Wednesday, October 22, 2008

This is How They Roll

The way real medicine is practiced and should be practiced (reduced detail): Someone comes up with a drug/surgical procedure/whatever that looks promising as a means for treating a condition. Cell culture and animal tests follow, overseen by ethical review boards and similar institutions. Records are kept of all results, positive or negative. If the results come out positive enough, human trials can begin, which are monitored even more carefully, starting out relatively small and, when ethically possible, controlled to compare the treatment versus placebo. The subjects must be followed up on to make sure they don't develop any long-term problems. Appropriate regulatory bodies must approve of the treatment before it is allowed on the open market. Records continue to be kept afterward in case long-term problems show up so that the treatment can be pulled or restricted if necessary.

The typical altie way: Skip all that and "experiment" directly on whoever's desperate enough to pay. Record only positive outcomes. Never follow up. Make excuses and never admit responsibility for negative outcomes. Scream bloody murder if someone suggests regulation or testing. Scream especially loud if someone suggests rigorous pre-market testing.

5 comments:

King of Ferrets said...

So alties screaming bloody murder is music to the ears of anyone with the slightest hint of skepticism?

Rhoadan said...

human trials can begin, which are monitored even more carefully, starting out relatively small and always controlled to compare the treatment versus placebo.
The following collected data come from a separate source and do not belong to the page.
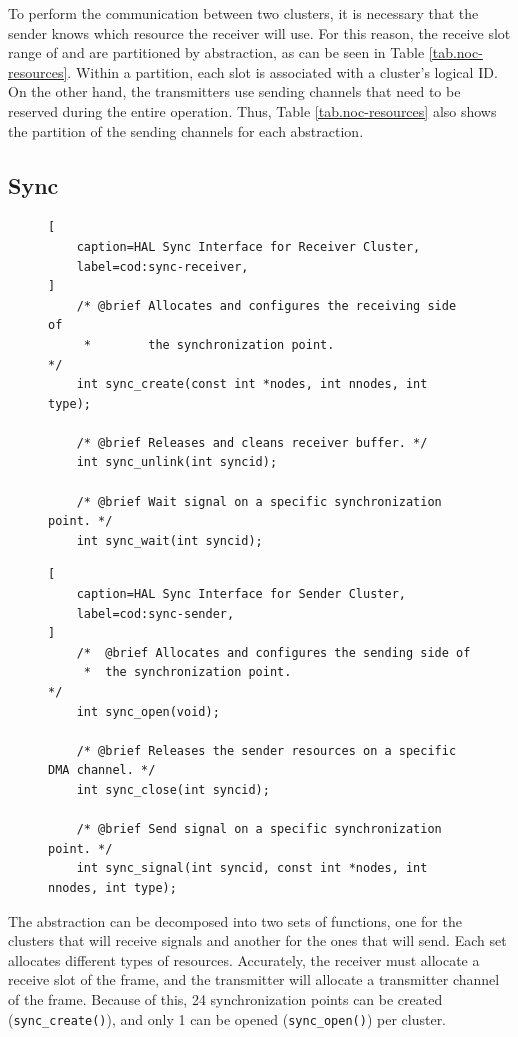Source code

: 	To perform the communication between two clusters, it is necessary that the
	sender knows which resource the receiver will use.
	For this reason, the receive slot range of \cnoc and \dnoc are partitioned
	by abstraction, as can be seen in Table \ref{tab.noc-resources}.
	Within a partition, each slot is associated with a cluster's logical ID.
	On the other hand, the transmitters use sending channels that need to
	be reserved during the entire operation.
	Thus, Table \ref{tab.noc-resources} also shows the partition of the
	sending channels for each abstraction.

	\subsection{Sync}

\begin{figure}[t]
\begin{lstlisting}[
	caption=HAL Sync Interface for Receiver Cluster,
	label=cod:sync-receiver,
]
	/* @brief Allocates and configures the receiving side of
	 *        the synchronization point.                     */
	int sync_create(const int *nodes, int nnodes, int type);

	/* @brief Releases and cleans receiver buffer. */
	int sync_unlink(int syncid);

	/* @brief Wait signal on a specific synchronization point. */
	int sync_wait(int syncid);
\end{lstlisting}
\end{figure}

\begin{figure}[t]
\begin{lstlisting}[
	caption=HAL Sync Interface for Sender Cluster,
	label=cod:sync-sender,
]
	/*  @brief Allocates and configures the sending side of
	 *  the synchronization point.                          */
	int sync_open(void);

	/* @brief Releases the sender resources on a specific DMA channel. */
	int sync_close(int syncid);

	/* @brief Send signal on a specific synchronization point. */
	int sync_signal(int syncid, const int *nodes, int nnodes, int type);
\end{lstlisting}
\end{figure}

		The \sync abstraction can be decomposed into two sets of functions,
		one for the clusters that will receive signals and another for the
		ones that will send.
		Each set allocates different types of resources.
		Accurately, the receiver must allocate a receive slot of the frame,
		and the transmitter will allocate a transmitter channel of the frame.
		Because of this, 24 synchronization points can be created (\texttt{sync\_create()}),
		and only 1 can be opened (\texttt{sync\_open()}) per cluster.

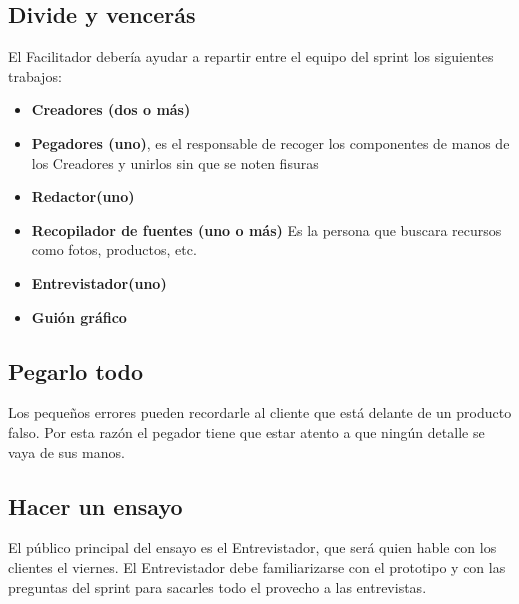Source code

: \documentclass[10pt]{article}
\begin{document}
\begin{multicols}{2}
\subsection*{Divide y vencerás}
El Facilitador debería ayudar a repartir entre el equipo del sprint los siguientes trabajos:
\begin{itemize}
\item \textbf{Creadores (dos o más)}
\item \textbf{Pegadores (uno)}, es el responsable de recoger los componentes de manos de los Creadores y unirlos sin que se noten fisuras
\item \textbf{Redactor(uno)}
\item \textbf{Recopilador de fuentes (uno o más)} Es la persona que buscara recursos como fotos, productos, etc.
\item \textbf{Entrevistador(uno)}
\item \textbf{Guión gráfico} 
\end{itemize}
\subsection*{Pegarlo todo}
Los pequeños errores pueden recordarle al cliente que está delante de un producto falso. Por esta razón el pegador tiene que estar atento a que ningún detalle se vaya de sus manos.
\subsection*{Hacer un ensayo}
El público principal del ensayo es el Entrevistador, que será quien hable con los clientes el viernes. El Entrevistador debe familiarizarse con el prototipo y con las preguntas del sprint para sacarles todo el provecho a las entrevistas.
\end{multicols}
\end{document}
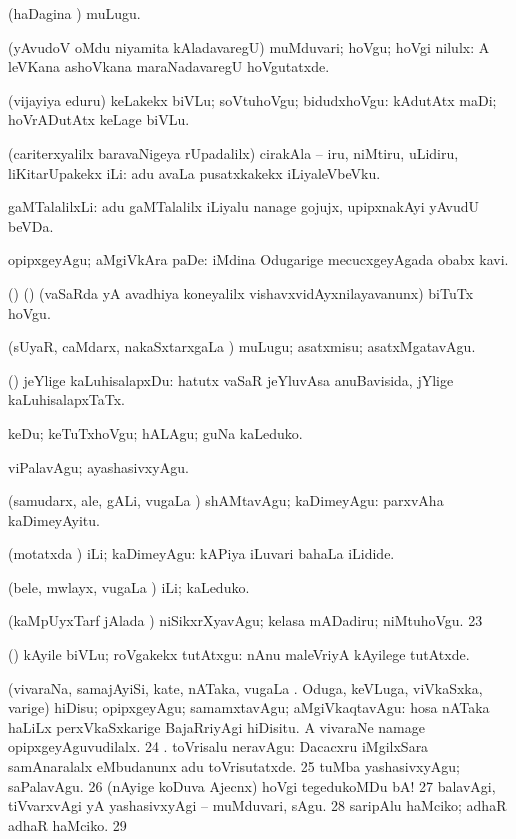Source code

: {{ (haDagina \vi) muLugu. 

 (yAvudoV oMdu niyamita kAladavaregU)
muMduvari; hoVgu; hoVgi nilulx:  A leVKana ashoVkana maraNadavaregU hoVgutatxde. 

 (vijayiya eduru)
keLakekx biVLu; soVtuhoVgu; bidudxhoVgu:  kAdutAtx maDi;
hoVrADutAtx keLage biVLu. 

 (cariterxyalilx baravaNigeya rUpadalilx) cirakAla -- iru, niMtiru, uLidiru, liKitarUpakekx iLi: 
adu avaLa pusatxkakekx iLiyaleVbeVku. 

 gaMTalalilxLi:  adu gaMTalalilx iLiyalu nanage gojujx, upipxnakAyi yAvudU beVDa. 

 opipxgeyAgu; aMgiVkAra paDe:  iMdina Odugarige mecucxgeyAgada obabx kavi.

 (\birx) (\AmA) (vaSaRda yA avadhiya koneyalilx vishavxvidAyxnilayavanunx)
biTuTx hoVgu. 

 (sUyaR, caMdarx, nakaSxtarxgaLa \vi) muLugu; asatxmisu;
asatxMgatavAgu. 

 (\AmA) jeYlige kaLuhisalapxDu: 
hatutx vaSaR jeYluvAsa anuBavisida, jYlige kaLuhisalapxTaTx. 

 keDu; keTuTxhoVgu; hALAgu; guNa kaLeduko. 

 viPalavAgu; ayashasivxyAgu. 

 (samudarx,
ale, gALi, \mo vugaLa \vi) shAMtavAgu; kaDimeyAgu: 
parxvAha kaDimeyAyitu. 

 (motatxda \vi) iLi; kaDimeyAgu:  kAPiya iLuvari bahaLa iLidide. 

 (bele, mwlayx, \mo
vugaLa \vi) iLi; kaLeduko. 

 (kaMpUyxTarf jAlada \vi) niSikxrXyavAgu;
kelasa mADadiru; niMtuhoVgu. 
\num{23}  

 (\birx)
kAyile biVLu; roVgakekx tutAtxgu:  nAnu maleVriyA
kAyilege tutAtxde. 

 (vivaraNa, samajAyiSi, kate, nATaka, \mo vugaLa \vi.
Oduga,  keVLuga, viVkaSxka, \mo varige) hiDisu; opipxgeyAgu; samamxtavAgu;
aMgiVkaqtavAgu:  hosa nATaka haLiLx perxVkaSxkarige BajaRriyAgi hiDisitu.  A vivaraNe namage opipxgeyAguvudilalx.
\num{24} . toVrisalu neravAgu:  Dacacxru iMgilxSara samAnaralalx
eMbudanunx adu toVrisutatxde. 
\hypertarget{go pagu25}{}
\num{25}  tuMba yashasivxyAgu; saPalavAgu. 
\num{26}  (nAyige koDuva Ajecnx) hoVgi tegedukoMDu bA! 
\num{27}  balavAgi, tiVvarxvAgi yA yashasivxyAgi -- muMduvari, sAgu. 
\num{28}  saripAlu haMciko; adhaR adhaR haMciko. 
\num{29}  

}}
Where possible. It's kinda hard (not to mention usually considered unethical) to do placebo surgery. With surgery, often the best one can do is monitor the surgical outcomes against existing statistics for the previous standard intervention if there is one, or no intervention in the absence of a standard intervention.

C'mon BD, you know Orac's blogged about that before.

King of Ferrets said...

We're comparing to alties. Alties don't do surgery, generally. The closest you get is acupuncture.

Bronze Dog said...

Oops! Forgot the surgery chunk partway through. Fixenated.

Rhoadan said...

KoF, BD specifically mentioned surgical procedures in his post; otherwise I wouldn't have bothered commenting.